But suddenly: PLOT TWIST. And by “plot twist,” I mean “Americans.” The FBI, reasonably, decides this Kira guy is a huge-ass problem that needs to be investigated by a professional agency with proper oversight and experience. Wow, this series isn’t even subtle. Unreasonably, it presumes it has any jurisdiction outside of America whatsoever. Wow, it really isn’t subtle. Without a hint of objection from the Japanese government, the FBI sends twelve agents into Japan to investigate what L’s genius is not: the immediate relations of all the Kira case investigators, specifically zeroing in on Light Yagami, the person who fits the obvious profile of Kira to a tee. Ryuk, the dispassionate, disinterested immortal being utterly apathetic to Light’s plight in any way, shape, or form, instantly informs Light that he’s being followed because what the fuck did I say about logical questions, Billy? Do you want the rod again? I didn’t think so. Light, Idiot Extraordinaire, then comes up with an elaborate trap of his own that, through a ridiculous combination of events that only succeed through the FBI’s sudden, inexplicable incompetence, allows him to kill all twelve of the FBI agents at once, essentially declaring war on America and involving every level of its government in his case. Moreover, as L immediately grasps, the identity of Kira has now been limited to the twenty or so people the FBI agents were investigating shortly before their sudden and simultaneous demise, one of whom is a high-performing, extremely intelligent, slightly isolated male high-school student who is the son of the chief investigator into the Kira case. If that weren’t enough, just prior to the death of all twelve FBI agents, Light Yagami invited a high-school friend of his on a very random and uncharacteristic date in which they came into contact with one of the dead FBI agents. In other words, the police have everything they could possibly need to suspect, arrest, and convict him.

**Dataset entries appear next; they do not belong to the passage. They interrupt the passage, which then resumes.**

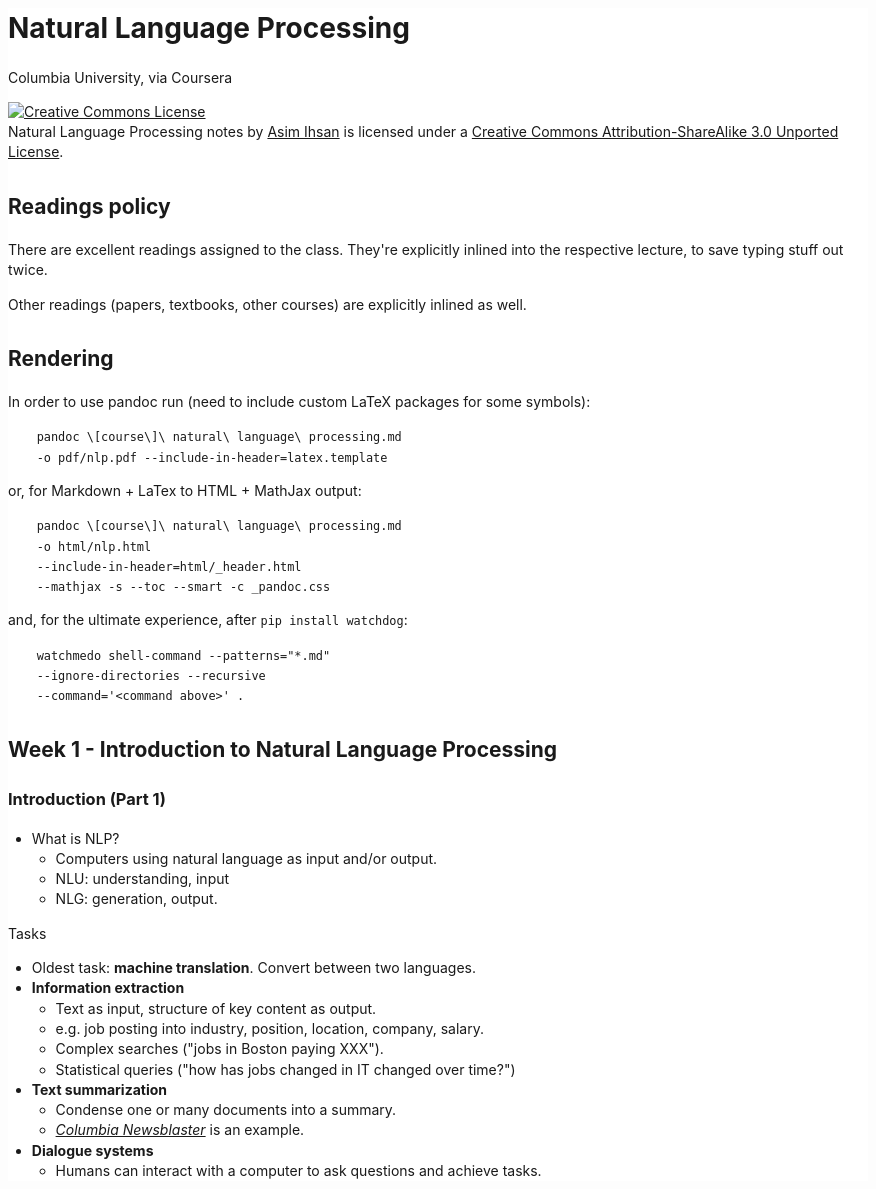 # Natural Language Processing

Columbia University, via Coursera

<a rel="license" href="http://creativecommons.org/licenses/by-sa/3.0/deed.en_US"><img alt="Creative Commons License" style="border-width:0" src="http://i.creativecommons.org/l/by-sa/3.0/88x31.png" /></a><br /><span xmlns:dct="http://purl.org/dc/terms/" property="dct:title">Natural Language Processing notes</span> by <a xmlns:cc="http://creativecommons.org/ns#" href="http://www.asimihsan.com" property="cc:attributionName" rel="cc:attributionURL">Asim Ihsan</a> is licensed under a <a rel="license" href="http://creativecommons.org/licenses/by-sa/3.0/deed.en_US">Creative Commons Attribution-ShareAlike 3.0 Unported License</a>.

<iframe width="292" height="420" src="http://tools.flattr.net/widgets/thing.html?thing=1150095"></iframe>

## Readings policy

There are excellent readings assigned to the class. They're explicitly inlined into the respective lecture, to save typing stuff out twice.

Other readings (papers, textbooks, other courses) are explicitly inlined as well.

## Rendering

In order to use pandoc run (need to include custom LaTeX packages for some symbols):

        pandoc \[course\]\ natural\ language\ processing.md
        -o pdf/nlp.pdf --include-in-header=latex.template

or, for Markdown + LaTex to HTML + MathJax output:

        pandoc \[course\]\ natural\ language\ processing.md
        -o html/nlp.html
        --include-in-header=html/_header.html
        --mathjax -s --toc --smart -c _pandoc.css

and, for the ultimate experience, after `pip install watchdog`:

        watchmedo shell-command --patterns="*.md"
        --ignore-directories --recursive
        --command='<command above>' .

## Week 1 - Introduction to Natural Language Processing

### Introduction (Part 1)

-   What is NLP?
    -   Computers using natural language as input and/or output.
    -   NLU: understanding, input
    -   NLG: generation, output.

Tasks

-   Oldest task: **machine translation**. Convert between two languages.
-   **Information extraction**
    -   Text as input, structure of key content as output.
    -   e.g. job posting into industry, position, location, company, salary.
    -   Complex searches ("jobs in Boston paying XXX").
    -   Statistical queries ("how has jobs changed in IT changed over time?")
-   **Text summarization**
    -   Condense one or many documents into a summary.
    -   [*Columbia Newsblaster*](http://newsblaster.cs.columbia.edu/) is an example.
-   **Dialogue systems**
    -   Humans can interact with a computer to ask questions and achieve tasks.
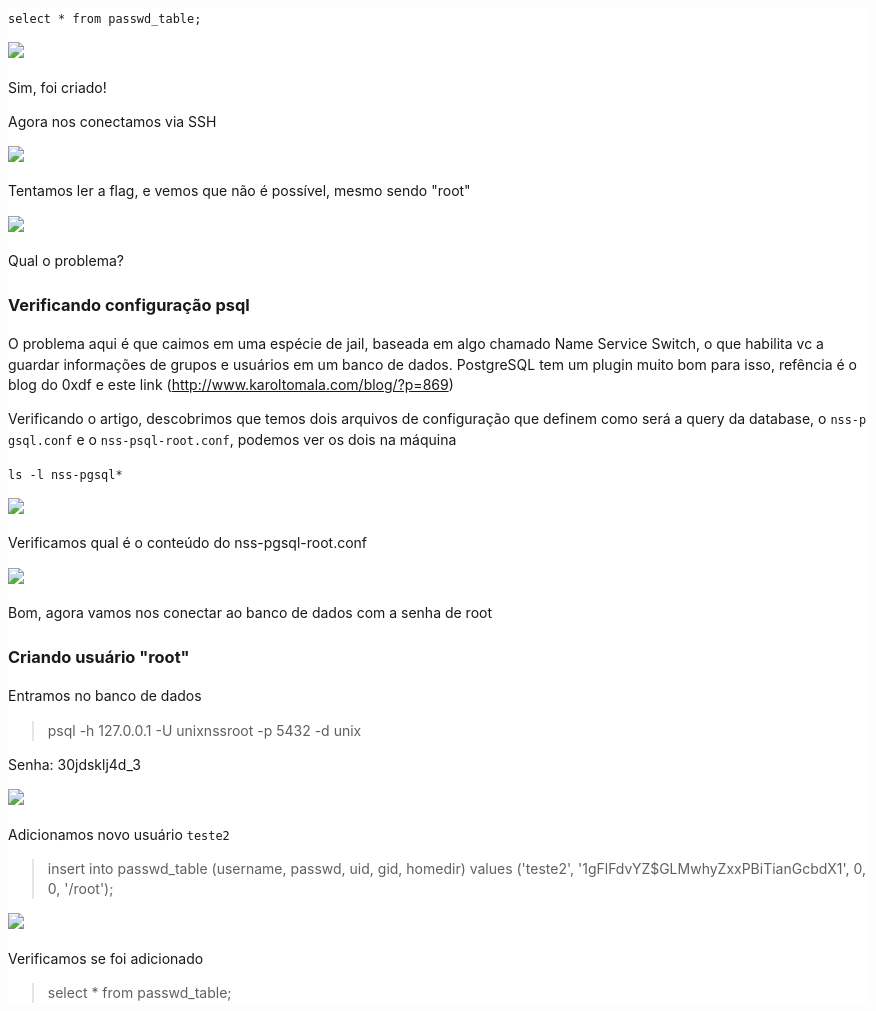 `select * from passwd_table;`

![](https://raw.githubusercontent.com/0x4rt3mis/0x4rt3mis.github.io/master/img/htb-redcross/R_unix1.png)

Sim, foi criado!

Agora nos conectamos via SSH

![](https://raw.githubusercontent.com/0x4rt3mis/0x4rt3mis.github.io/master/img/htb-redcross/R_unix2.png)

Tentamos ler a flag, e vemos que não é possível, mesmo sendo "root"

![](https://raw.githubusercontent.com/0x4rt3mis/0x4rt3mis.github.io/master/img/htb-redcross/R_unix3.png)

Qual o problema?

### Verificando configuração psql

O problema aqui é que caimos em uma espécie de jail, baseada em algo chamado Name Service Switch, o que habilita vc a guardar informações de grupos e usuários em um banco de dados. PostgreSQL tem um plugin muito bom para isso, refência é o blog do 0xdf e este link (http://www.karoltomala.com/blog/?p=869)

Verificando o artigo, descobrimos que temos dois arquivos de configuração que definem como será a query da database, o `nss-pgsql.conf` e o `nss-psql-root.conf`, podemos ver os dois na máquina

`ls -l nss-pgsql*`

![](https://raw.githubusercontent.com/0x4rt3mis/0x4rt3mis.github.io/master/img/htb-redcross/R_pg.png)

Verificamos qual é o conteúdo do nss-pgsql-root.conf

![](https://raw.githubusercontent.com/0x4rt3mis/0x4rt3mis.github.io/master/img/htb-redcross/R_pg1.png)

Bom, agora vamos nos conectar ao banco de dados com a senha de root

### Criando usuário "root"

Entramos no banco de dados

> psql -h 127.0.0.1 -U unixnssroot -p 5432 -d unix

Senha: 30jdsklj4d_3

![](https://raw.githubusercontent.com/0x4rt3mis/0x4rt3mis.github.io/master/img/htb-redcross/R_pg2.png)

Adicionamos novo usuário `teste2`

> insert into passwd_table (username, passwd, uid, gid, homedir) values ('teste2', '$1$gFlFdvYZ$GLMwhyZxxPBiTianGcbdX1', 0, 0, '/root');

![](https://raw.githubusercontent.com/0x4rt3mis/0x4rt3mis.github.io/master/img/htb-redcross/R_pg3.png)

Verificamos se foi adicionado

> select * from passwd_table;
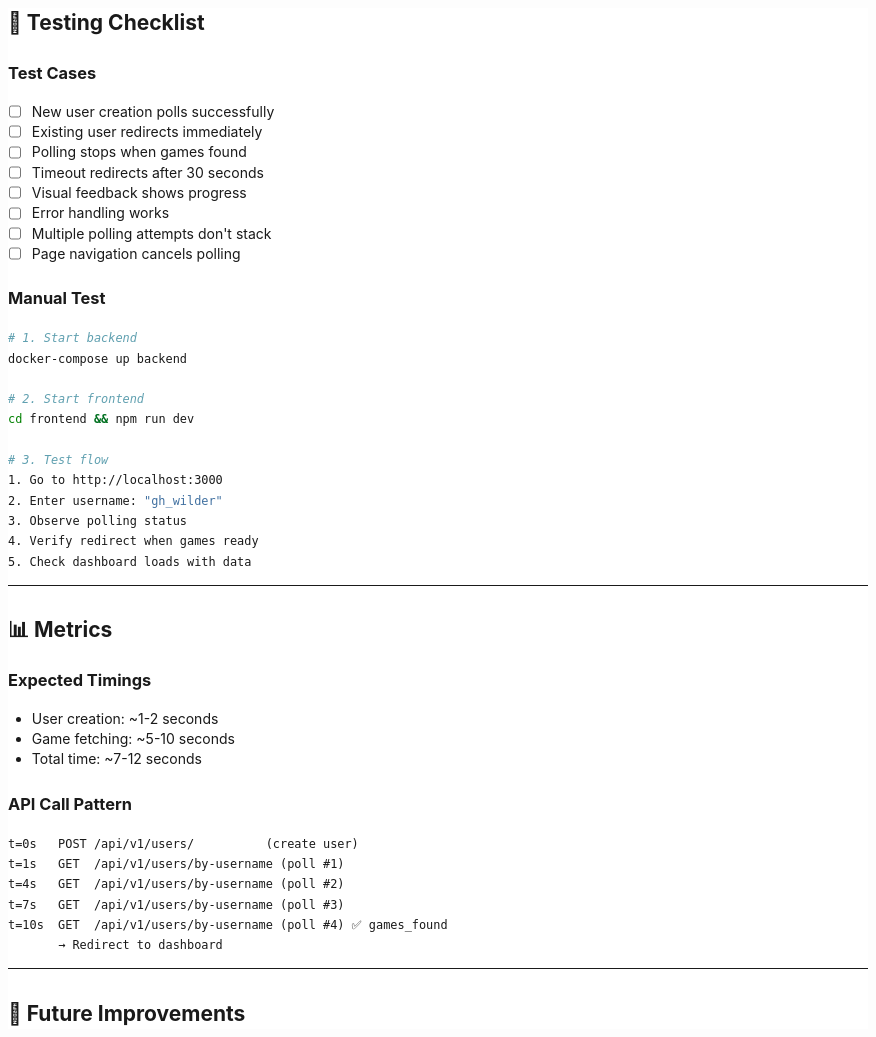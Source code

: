 ## 🧪 Testing Checklist

### **Test Cases**
- [ ] New user creation polls successfully
- [ ] Existing user redirects immediately
- [ ] Polling stops when games found
- [ ] Timeout redirects after 30 seconds
- [ ] Visual feedback shows progress
- [ ] Error handling works
- [ ] Multiple polling attempts don't stack
- [ ] Page navigation cancels polling

### **Manual Test**
```bash
# 1. Start backend
docker-compose up backend

# 2. Start frontend
cd frontend && npm run dev

# 3. Test flow
1. Go to http://localhost:3000
2. Enter username: "gh_wilder"
3. Observe polling status
4. Verify redirect when games ready
5. Check dashboard loads with data
```

---

## 📊 Metrics

### **Expected Timings**
- User creation: ~1-2 seconds
- Game fetching: ~5-10 seconds
- Total time: ~7-12 seconds

### **API Call Pattern**
```
t=0s   POST /api/v1/users/          (create user)
t=1s   GET  /api/v1/users/by-username (poll #1)
t=4s   GET  /api/v1/users/by-username (poll #2)
t=7s   GET  /api/v1/users/by-username (poll #3)
t=10s  GET  /api/v1/users/by-username (poll #4) ✅ games_found
       → Redirect to dashboard
```

---

## 🔄 Future Improvements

But suddenly: nothing. Ignoring the ten thousand problems with Light’s scheme in killing the FBI agents, Light has painted a literal bullseye on his head for the AMERICAN EMPIRE to shoot at, an Empire that, given contemporary experience, would almost certainly (and righteously) assassinate Light once they determined his probable involvement. But nothing happens. The series should end here. Far from being a genius, Light is the most retarded divine serial killer ever to walk the written page. Step-by-step, he has handed his conviction to L and the Kira investigators on the shiniest of silver platters, but nothing fucking happens. There are no other leads on Kira–certainly no other better leads–and no reason for Light to get away other than the demand to sell more copies of Death Note, the true God of this bizarre world. So the series continues by author fiat.

SILLY.STUPID-PILLS

Best. Plot Device. Ever.

The most egregious flaw in L’s investigation methods is his refusal to exploit Kira’s easily inferred, crippling weaknesses. If Kira requires both a name and face to kill someone, then the obvious way to shut him down and capture him is to control and limit that information. Simply putting a moratorium on releasing criminal information to the public would neither be hard nor ineffectual. Light would have no ability to use the Death Note. The authors explain this away using L’s supergenius reasoning skills, which lead him to conclude that Kira would just start killing innocents randomly if this were to happen. Of course, it never actually bothers to follow that reasoning up. For one, Light might be a brazen sociopath, but there is some method to his madness. His whole raison d’etre is bound up in the persona he’s creating as Kira, which would lose all credibility with the public if it started offing random innocents in a childish rage. For another, names are easy enough to find in a phone book, but the corresponding facial imagery is almost impossible to acquire on the scale and pace Kira requires. The mere acquisition of such information, either in person or electronically, is easily traceable. Once again, sycophants: Death Note was written in the early 2000s before social networking attained widespread adoption, but even if we ignore that, the government would simply have to release the knowledge of Kira’s suspected restraints to the public. People would naturally alter or eliminate whatever public information they control. At the very least, Kira’s power and influence would be sharply reduced and his options gravely limited.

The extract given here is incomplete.